Sometimes we can complicate our lives in ways that empty the joy from our days. We may try to do more than we have time for.
And then Carolyn asked us to picture we are in a deep hole on 72nd st. What if you are sick of falling into that same hole day after day. Are you ready to try a different street? Sometimes it is so easy to walk down the same hole we are familiar with, and falling into that same hole again and again. So, what if tried a different street to walk down. Maybe you would surprise yourself and you wouldn’t fall into a hole again. You still have to be aware and it takes courage to take a different street. And to embrace a new direction in your own life. Maybe it is now time to get yourself out of the hole you’re in, and find a new path. Are you ready for a new path? Carolyn shared a very profound quote statement with us. “ If you Aim at Nothing, you Will hit it every time “
She closed by saying, what if we had no sense of humor. We need to try and not take life so seriously. We need to remember to look on the bright side of life, and know you are not alone!
Next weekend is the Omaha Pride Festival, July 11 and 12. Once again, we will have a booth and be talking to particpants and handing out information about our group. Our booth is number 17, on the back side of the front row, in the Southwest corner of the hall at the CHI center. If you are coming in the participant entrance, take a right and look for us on the back side of row 1. For those of you coming in the load in door, dock C on the east side, go left and to the opposite side of the hall.
For set up on Friday, I am expecting to meet Justin, Deb, and Todd at the dock C at 3pm. Parking is in lot D, north of the CHI center and accessed off of Abbot Drive. Parking ususally costs $10. It is a bit of a walk from lot D to dock C. I will bring all the stuff in my car and unload at dock C. We will need to be set by Youth Pride opening at 5pm. The event is 5 to 10.
We are still looking for one person to work the booth Friday night as Miriam and I are not available.
We leave the booth set up Friday night.
Saturday hours are noon to 5pm followed by tear down. Parking is in lot D, $10 again. First shift, Come in the dock C entrance by 11am or the main doors when they open them. If you need to buy a ticket to get in, we will reimburse you for the ticket cost.
Miriam and Don will be there all day Saturday, however we need two additional booth helpers for first shift, 11 to 2:30. and two more helpers from 2 to 5pm followed by tear down. Contact Don to volunteer for either Friday or Saturday. (miriamdon@aol.com)
We will be loading Don’s car Thursday night after group, and would appreciate anyone sho is able to stick around to help out!
This past Thursday, I shared my presentation on motivation entitled “ If not now, When? “
When we think of the word motivation, there’s a chance we may think of the exact opposite. We may think of the feeling of being un-motivated. But being un-motivated can sometimes be a sign we may be struggling.
So, what does it take to get us motivated, and to stay motivated?
If I am having a really tough time staying motivated, I start with small steps, baby steps. For me it’s a very visual process. It’s important for me to write the things down that I want to accomplish. Every day! This is my way of holding myself accountable. When you don’t have the motivation to complete a project or maybe even something more routine such as house cleaning, it may be time to consider the reasons why you’re not motivated. Try this…try asking yourself what you might be doing right now if you felt motivated. What would you be wearing? What actions might you take to complete this chore or project? Then try actually doing these things to see if you start to feel more motivated.

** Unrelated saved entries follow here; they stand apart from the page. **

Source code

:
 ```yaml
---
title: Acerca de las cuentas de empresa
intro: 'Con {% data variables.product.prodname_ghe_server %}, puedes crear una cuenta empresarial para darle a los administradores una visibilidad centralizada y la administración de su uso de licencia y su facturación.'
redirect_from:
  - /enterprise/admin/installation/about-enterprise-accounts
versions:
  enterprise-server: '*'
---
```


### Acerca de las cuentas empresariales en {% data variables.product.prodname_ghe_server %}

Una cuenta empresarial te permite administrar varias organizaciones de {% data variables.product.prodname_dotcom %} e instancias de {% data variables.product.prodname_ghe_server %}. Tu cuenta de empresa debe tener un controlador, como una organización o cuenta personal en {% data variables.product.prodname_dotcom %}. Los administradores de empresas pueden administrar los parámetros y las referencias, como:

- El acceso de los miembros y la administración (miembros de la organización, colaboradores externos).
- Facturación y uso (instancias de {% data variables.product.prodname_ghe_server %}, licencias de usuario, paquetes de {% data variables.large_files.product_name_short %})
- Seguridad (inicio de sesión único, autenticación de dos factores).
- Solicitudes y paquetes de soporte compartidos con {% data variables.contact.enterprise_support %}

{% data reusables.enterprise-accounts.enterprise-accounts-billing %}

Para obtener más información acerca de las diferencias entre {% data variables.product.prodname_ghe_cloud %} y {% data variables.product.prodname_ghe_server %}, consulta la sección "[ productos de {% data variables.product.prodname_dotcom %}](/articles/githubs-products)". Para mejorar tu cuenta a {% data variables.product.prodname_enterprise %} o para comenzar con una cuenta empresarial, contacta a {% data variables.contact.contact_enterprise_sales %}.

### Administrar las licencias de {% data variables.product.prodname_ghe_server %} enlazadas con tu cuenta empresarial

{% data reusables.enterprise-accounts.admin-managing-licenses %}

If you’re having challenges with staying motivated, you may have a long list of reasons why you can’t complete a chore or project. But there are always two sides to everyone situation. If you keep thinking that you’ll never complete a task, or you won’t be any good at it anyway, these thoughts will probably keep you from moving forward. How about making a list of the reasons why you’ll complete the job? Sometimes arguing the opposite will help you see both sides. It may also remind you that being overly negative may not be very accurate at all. Maybe not being so hard on ourselves and having a more balanced outlook will help us stay more motivated.
Self-compassion
Some of us might think that being hard on ourselves will get us motivated. Actually that’s not usually true. Having a little more self-compassion can actually be more motivating And having a little more self-compassion might actually improve your own mental health. Self-compassion is not the same thing as self-esteem. Try to think of it more as a way of being, or how you might treat yourself. Having self-compassion is treating yourself just as you would treat a friend or family member when they screw up. When we try and use a little self-kindness, if you fail to complete a task on your list, instead of thinking “ poor me”, try and realize that everyone fails at something every once in awhile. You are not alone in this.
The 10 minute rule…..
If there’s something that you really dread doing, this is when you would give yourself permission to quit the task you’re doing after 10 minutes if you’re just not feeling motivated. Just not feeling it that day. And then the next day maybe try increasing it to the 15 minute rule? Eventually see if you can start to increase the amount of time you are spending on the job at hand. This can apply to anything you’re doing…working out, de-cluttering, cleaning, or maybe even mowing the
Holding yourself Accountable….. Probably the single most important thing that helps to keep me motivated is to somehow hold myself accountable. If I know that there is something I really want or need to accomplish, I will usually let at least one person know what it is that I want to accomplish. ( even better if you share your goal with two people) For myself, I will usually tell either my Mom or my Sister or therapist or one of my best friends. Say for example I decide that I want to take up singing lessons. I will casually mention this while talking with my Mom on the phone. And let’s say that a month goes by, and I still don’t take the initiative to start singing lessons. I guarantee you that it will come up again in conversation with my Mom, and that will most likely motivate me to start taking those singing lessons!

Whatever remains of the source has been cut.